If you look back into human history and pull a list of the greatest teachers of all time, you’ll probably end up with names including:
- Confucius
- Socrates
- Anne Sullivan (teacher of Helen Keller)
- Maria Montessori (of discovery learning fame)
- John Locke (philosophy of character first and academics later)
- Jaime Escalante (known for his work teaching maths to troubled students in Los Angeles.)
- Albert Einstein
- Marva Collins
- Madenjit Singh (educating the poor in Cambodia)
What is it that makes these educators particularly brilliant? Partly, it’s fate. In each of the above cases, there were factors that assembled to create an opportunity for great impact. But it’s much more than that.
Whilst this is a very diverse list of people from different times and cultures, they share two fundamental similarities.
First, all of them were, to some degree, controversial in their time because they saw a different way.

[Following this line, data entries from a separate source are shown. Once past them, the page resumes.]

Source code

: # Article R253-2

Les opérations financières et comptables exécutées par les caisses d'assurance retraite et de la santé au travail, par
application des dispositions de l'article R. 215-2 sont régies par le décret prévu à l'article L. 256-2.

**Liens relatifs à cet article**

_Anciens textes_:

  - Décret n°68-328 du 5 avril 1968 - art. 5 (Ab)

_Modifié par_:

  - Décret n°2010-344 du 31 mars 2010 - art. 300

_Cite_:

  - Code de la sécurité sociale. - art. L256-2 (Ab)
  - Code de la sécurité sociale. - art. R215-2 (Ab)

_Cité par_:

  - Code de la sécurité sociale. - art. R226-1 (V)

They bent rules and harnessed disruption and innovation as a source of energy. And this energy helped light a previously unseeable pathway ahead. Escalante taught ‘unteachable’ kids to succeed. Montessori challenged entrenched norms about teaching and, in the process, revolutionised primary education. Collins opened a ‘school’ for impoverished youth on the second floor of her own Chicago home.
Second, all of these great teachers knew that education, ultimately, is not about literacy and numeracy but, rather, about sculpting the character and lives of their students. They possessed a deep sense of purpose – of wanting to contribute to making the world a better place. And, in all cases, this fuelled heightened emotional engagement and deep passion in their students.
First, innovation & hope. Second, inspiration.
Therein is a lesson for all educators.